Posted in reply to Zach the Mystic

On Thursday, March 08, 2012 03:12:48 Zach the Mystic wrote:
> On Thursday, 8 March 2012 at 01:43:26 UTC, Daniel Murphy wrote:
> > "Zach the Mystic" <reachMINUSTHISzachgmail@dot.com> wrote in
> > message
> > news:afqmbmvuvizvgfooefqj@forum.dlang.org...
> > 
> >> I'll gladly put a license on it if the leaders of the community tell me which one to use ( Artistic, libpng, Boost ).
> >> 
> >> Zach
> > 
> > It will need to be the same license as the frontend
> > (GPL/Artistic).  It
> > should be at the top of each c++ source file.
> 
> It looks like the license is going to have to be GPL because it says so strictly in dmd's readme.txt. Somehow that license scares me, though. The "Free Software Foundation" seems like a very Orwellian institution to me. I hope it doesn't scare users away.

If you took it from ddmd, then it's definitely going to have to be GPL.

Now, there is interest in having a D parser and lexer in Phobos. I don't know if your version will fit the bill (e.g. it must have a range-based API), but we need one at some point. The original idea was to more or less directly port dmd's lexer and parser with some adjustments to the API as necessary (primarily to make it range-based). But no one has had the time to complete such a project yet (I originally volunteered to do it, but I just haven't had the time).

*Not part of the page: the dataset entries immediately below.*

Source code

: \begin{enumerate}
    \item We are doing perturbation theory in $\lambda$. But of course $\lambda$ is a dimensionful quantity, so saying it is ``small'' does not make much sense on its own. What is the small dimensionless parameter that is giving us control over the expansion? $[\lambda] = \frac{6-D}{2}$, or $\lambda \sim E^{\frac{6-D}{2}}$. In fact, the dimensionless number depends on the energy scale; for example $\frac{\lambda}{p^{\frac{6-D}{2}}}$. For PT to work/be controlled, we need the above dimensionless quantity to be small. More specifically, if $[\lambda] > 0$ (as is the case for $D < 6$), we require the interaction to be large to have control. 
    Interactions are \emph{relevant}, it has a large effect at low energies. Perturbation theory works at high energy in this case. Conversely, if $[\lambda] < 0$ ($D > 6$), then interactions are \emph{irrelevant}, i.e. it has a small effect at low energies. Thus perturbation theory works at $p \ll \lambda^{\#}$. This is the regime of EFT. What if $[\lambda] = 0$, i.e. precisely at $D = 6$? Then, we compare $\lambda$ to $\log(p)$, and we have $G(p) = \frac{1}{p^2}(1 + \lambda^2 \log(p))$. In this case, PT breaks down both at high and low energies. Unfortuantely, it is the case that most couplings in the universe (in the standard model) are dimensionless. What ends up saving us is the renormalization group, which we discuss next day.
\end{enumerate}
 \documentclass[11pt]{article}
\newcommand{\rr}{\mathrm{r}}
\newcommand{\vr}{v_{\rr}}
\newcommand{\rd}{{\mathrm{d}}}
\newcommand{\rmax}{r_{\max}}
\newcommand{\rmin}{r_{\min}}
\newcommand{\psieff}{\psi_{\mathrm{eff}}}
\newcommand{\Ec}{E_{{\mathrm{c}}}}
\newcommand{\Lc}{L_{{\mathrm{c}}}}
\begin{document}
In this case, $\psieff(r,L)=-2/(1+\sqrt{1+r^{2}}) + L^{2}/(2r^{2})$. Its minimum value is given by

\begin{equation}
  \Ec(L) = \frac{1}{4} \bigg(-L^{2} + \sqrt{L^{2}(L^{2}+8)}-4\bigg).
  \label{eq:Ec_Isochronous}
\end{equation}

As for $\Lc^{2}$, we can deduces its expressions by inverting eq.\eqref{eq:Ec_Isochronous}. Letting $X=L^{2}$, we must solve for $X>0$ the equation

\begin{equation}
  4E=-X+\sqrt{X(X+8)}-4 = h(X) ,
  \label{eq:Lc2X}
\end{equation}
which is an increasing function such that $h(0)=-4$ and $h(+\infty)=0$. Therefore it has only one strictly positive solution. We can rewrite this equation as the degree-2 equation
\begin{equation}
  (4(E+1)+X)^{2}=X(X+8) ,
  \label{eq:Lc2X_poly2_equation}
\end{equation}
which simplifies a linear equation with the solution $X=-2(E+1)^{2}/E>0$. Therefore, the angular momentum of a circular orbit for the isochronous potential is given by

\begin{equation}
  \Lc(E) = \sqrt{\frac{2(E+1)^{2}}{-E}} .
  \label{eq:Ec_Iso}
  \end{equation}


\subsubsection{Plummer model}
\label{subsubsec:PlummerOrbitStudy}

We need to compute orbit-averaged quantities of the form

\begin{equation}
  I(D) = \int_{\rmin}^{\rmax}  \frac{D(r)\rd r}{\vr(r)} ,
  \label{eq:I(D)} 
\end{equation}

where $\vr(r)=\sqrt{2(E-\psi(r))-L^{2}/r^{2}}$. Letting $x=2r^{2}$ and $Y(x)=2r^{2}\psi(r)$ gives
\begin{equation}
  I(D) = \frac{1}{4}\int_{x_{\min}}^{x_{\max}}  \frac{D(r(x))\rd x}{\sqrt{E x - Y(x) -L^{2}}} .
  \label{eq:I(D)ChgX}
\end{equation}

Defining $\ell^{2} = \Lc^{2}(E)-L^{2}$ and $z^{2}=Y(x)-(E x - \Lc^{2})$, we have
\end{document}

When that project was proposed, Walter agreed to let that port be Boost rather than GPL (since he holds the copyright and the port would be going in Phobos, which uses boost).

The problem with what you have (even if the API and implementation were perfect) is that it comes from ddmd, which had other contributors working on it. So, you would have to get permission from not only Walter but all of the relevant ddmd contributors. If you were able to _that_, and it could get passed the review process, then what you've done could be put into Phobos. But that requires that you take the time and effort to take care of getting the appropriate permissions, making sure that the API and implementation are acceptable for Phobos, and putting it through the Phobos review process. It would be great if you could do that though.

- Jonathan M Davis

March 08, 2012

Re: D port of dmd: Lexer, Parser, AND CodeGenerator fully operational

Posted by Daniel Murphy
in reply to Zach the Mystic

Daniel Murphy

Posted in reply to Zach the Mystic

"Zach the Mystic" <reachMINUSTHISzachgmail@dot.com> wrote in message news:duefgfqidzxwcfvgefac@forum.dlang.org...
> On Thursday, 8 March 2012 at 01:38:43 UTC, Daniel Murphy wrote:
>>
>> You should check, but I think isBit is dead code anyway.
>
> I think it is. I've left a number of dead codes because it helped me understand the whole system better. There's a lot of isXXX() functions which come in handy, so maybe isBit will too. I have no reason to cut it until I fully understand that it's not going to be useful.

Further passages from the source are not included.